What is being asked:
Using the entries that follow, collect the lines where the word "number" appears.

[Given records]

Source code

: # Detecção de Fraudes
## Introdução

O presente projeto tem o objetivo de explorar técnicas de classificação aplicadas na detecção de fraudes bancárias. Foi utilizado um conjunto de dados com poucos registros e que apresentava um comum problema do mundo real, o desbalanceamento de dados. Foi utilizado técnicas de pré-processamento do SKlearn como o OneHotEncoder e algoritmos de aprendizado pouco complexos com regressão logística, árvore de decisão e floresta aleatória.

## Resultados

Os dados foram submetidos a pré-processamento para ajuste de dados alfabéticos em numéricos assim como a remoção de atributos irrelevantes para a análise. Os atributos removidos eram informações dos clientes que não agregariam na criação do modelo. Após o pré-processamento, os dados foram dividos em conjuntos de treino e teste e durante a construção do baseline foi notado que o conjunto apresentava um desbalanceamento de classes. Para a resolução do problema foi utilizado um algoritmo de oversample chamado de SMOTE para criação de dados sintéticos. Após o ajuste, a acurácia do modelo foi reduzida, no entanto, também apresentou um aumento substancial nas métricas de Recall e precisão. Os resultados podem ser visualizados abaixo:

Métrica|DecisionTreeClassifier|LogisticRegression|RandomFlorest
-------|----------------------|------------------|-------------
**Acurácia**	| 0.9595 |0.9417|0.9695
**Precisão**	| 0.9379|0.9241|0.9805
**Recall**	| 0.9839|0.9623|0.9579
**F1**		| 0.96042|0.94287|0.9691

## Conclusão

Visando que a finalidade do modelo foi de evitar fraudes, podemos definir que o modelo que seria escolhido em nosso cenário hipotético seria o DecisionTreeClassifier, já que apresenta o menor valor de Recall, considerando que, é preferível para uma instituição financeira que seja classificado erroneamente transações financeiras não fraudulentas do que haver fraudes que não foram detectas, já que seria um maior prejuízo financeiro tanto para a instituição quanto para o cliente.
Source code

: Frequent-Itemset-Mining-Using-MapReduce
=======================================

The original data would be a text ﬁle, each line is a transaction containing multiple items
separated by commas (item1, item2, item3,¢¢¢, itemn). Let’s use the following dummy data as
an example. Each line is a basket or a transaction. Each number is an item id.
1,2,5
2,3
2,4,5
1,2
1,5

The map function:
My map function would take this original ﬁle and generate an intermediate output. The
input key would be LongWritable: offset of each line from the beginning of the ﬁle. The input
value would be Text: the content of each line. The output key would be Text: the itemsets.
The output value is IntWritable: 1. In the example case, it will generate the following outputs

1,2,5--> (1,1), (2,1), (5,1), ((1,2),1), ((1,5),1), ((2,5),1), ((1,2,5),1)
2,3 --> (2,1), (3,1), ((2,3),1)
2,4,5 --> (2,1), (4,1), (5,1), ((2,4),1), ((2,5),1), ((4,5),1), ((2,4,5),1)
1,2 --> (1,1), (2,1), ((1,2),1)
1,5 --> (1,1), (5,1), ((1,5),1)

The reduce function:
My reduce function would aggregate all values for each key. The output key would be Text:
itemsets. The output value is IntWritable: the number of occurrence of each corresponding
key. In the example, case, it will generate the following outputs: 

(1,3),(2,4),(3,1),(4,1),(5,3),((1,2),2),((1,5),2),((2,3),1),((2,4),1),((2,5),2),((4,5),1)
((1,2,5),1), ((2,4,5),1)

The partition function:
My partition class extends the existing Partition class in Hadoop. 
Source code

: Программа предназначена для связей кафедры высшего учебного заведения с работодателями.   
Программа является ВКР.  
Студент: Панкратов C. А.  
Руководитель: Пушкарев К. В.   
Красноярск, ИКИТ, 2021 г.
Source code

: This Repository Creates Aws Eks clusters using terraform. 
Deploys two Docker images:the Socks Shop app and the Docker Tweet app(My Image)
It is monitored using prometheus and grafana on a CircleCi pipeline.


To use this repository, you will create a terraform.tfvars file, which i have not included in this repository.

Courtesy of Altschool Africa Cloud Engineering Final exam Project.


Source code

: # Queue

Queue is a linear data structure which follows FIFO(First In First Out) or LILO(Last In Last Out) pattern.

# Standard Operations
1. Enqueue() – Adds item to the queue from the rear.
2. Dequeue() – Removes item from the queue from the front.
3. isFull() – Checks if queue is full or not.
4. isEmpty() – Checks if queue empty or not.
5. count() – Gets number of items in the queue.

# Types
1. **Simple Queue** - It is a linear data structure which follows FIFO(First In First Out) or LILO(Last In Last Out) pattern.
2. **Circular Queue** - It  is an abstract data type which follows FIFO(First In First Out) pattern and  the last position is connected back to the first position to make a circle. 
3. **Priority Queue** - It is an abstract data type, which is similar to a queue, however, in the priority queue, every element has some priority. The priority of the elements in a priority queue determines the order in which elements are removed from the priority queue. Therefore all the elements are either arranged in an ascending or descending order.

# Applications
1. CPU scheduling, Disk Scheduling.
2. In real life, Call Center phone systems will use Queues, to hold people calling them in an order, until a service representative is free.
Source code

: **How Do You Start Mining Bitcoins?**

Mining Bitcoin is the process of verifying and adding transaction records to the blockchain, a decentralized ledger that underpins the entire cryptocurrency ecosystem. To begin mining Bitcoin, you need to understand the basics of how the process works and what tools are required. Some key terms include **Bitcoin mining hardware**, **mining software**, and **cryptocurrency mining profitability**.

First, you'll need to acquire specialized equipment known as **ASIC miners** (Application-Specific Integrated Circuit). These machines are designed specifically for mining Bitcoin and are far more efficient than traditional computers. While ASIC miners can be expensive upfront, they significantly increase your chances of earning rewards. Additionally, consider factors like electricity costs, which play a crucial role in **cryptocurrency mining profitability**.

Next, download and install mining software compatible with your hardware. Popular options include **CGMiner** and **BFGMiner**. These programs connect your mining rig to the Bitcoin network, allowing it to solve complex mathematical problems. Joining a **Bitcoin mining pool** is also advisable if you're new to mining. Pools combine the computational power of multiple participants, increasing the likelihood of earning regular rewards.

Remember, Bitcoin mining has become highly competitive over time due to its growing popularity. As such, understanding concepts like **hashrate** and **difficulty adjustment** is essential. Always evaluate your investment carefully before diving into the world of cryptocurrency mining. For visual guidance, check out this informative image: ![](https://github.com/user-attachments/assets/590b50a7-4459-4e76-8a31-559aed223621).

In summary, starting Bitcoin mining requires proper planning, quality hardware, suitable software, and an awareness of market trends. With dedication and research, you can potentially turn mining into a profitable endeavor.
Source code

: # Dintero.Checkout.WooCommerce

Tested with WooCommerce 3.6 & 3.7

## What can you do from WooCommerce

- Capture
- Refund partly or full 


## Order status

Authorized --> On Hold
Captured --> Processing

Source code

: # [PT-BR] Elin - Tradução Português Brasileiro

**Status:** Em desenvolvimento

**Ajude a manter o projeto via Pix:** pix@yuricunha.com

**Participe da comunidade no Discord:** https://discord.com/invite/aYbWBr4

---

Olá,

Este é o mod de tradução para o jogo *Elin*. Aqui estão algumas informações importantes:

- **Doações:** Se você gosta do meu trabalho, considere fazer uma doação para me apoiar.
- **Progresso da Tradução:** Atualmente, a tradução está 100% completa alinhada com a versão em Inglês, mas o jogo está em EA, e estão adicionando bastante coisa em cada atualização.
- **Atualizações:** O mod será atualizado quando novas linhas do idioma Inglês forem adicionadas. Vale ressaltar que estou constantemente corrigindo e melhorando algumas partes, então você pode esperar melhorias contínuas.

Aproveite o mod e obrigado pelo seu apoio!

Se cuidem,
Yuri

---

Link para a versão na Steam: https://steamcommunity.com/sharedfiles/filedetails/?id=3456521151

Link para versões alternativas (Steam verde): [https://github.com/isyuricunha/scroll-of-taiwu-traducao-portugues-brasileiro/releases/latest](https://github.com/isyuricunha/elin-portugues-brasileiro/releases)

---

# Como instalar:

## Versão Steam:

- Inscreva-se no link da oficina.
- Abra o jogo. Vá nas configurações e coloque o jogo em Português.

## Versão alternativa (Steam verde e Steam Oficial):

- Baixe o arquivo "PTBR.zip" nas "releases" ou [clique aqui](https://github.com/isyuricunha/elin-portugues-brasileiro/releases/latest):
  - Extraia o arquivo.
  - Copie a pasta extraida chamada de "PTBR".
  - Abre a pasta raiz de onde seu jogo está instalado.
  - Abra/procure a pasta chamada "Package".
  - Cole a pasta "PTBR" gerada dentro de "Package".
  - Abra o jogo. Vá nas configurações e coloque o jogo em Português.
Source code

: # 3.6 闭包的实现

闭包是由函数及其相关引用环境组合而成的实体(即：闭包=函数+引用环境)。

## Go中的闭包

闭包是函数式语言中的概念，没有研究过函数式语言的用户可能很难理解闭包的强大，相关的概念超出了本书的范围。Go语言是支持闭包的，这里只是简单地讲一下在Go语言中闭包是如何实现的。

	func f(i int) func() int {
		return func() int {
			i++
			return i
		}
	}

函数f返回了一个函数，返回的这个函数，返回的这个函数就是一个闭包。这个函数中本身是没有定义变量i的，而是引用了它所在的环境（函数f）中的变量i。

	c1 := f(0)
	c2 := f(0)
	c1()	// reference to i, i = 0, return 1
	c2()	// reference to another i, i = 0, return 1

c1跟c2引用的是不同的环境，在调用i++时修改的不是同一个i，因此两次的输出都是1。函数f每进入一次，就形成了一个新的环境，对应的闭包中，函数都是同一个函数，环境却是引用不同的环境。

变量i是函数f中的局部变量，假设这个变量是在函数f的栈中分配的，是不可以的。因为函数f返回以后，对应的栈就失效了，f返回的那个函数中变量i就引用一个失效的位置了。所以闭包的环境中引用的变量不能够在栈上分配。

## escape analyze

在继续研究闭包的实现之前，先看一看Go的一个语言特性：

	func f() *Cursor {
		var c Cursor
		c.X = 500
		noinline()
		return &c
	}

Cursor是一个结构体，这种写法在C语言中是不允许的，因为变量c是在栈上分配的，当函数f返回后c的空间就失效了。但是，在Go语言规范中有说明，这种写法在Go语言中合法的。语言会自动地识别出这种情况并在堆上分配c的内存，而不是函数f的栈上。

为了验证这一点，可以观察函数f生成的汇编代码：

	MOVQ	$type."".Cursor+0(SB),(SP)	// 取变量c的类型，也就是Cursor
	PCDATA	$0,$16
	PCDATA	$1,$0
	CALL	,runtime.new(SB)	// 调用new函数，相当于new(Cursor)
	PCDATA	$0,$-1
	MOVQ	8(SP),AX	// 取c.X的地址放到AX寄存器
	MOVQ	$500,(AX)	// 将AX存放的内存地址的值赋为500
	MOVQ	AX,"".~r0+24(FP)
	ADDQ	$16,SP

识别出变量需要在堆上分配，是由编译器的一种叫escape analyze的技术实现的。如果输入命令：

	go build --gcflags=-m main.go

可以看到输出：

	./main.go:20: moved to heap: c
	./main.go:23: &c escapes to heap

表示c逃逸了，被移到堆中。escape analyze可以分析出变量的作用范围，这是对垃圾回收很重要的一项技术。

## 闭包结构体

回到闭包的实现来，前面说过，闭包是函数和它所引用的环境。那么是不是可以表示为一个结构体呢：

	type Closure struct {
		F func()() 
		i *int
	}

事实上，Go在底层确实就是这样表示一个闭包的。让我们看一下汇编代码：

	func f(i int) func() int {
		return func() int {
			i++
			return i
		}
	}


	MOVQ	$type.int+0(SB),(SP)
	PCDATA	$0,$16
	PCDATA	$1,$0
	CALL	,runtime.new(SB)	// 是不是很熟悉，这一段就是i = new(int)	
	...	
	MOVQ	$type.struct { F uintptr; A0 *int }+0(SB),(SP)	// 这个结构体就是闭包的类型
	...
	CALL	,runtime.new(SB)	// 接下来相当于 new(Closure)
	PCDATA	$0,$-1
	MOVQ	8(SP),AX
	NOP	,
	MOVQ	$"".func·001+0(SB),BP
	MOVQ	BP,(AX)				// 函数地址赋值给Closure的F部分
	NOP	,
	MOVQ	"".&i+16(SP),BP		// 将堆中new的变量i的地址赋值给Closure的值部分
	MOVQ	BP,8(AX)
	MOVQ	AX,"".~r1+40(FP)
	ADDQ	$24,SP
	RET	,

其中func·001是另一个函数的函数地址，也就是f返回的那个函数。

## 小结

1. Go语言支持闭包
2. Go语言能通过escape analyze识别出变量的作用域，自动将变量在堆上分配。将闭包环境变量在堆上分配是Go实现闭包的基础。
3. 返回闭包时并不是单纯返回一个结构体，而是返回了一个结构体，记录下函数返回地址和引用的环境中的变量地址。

[/Given records]

Expected output:
an example. Each line is a basket or a transaction. Each number is an item id.
itemsets. The output value is IntWritable: the number of occurrence of each corresponding
5. count() – Gets number of items in the queue.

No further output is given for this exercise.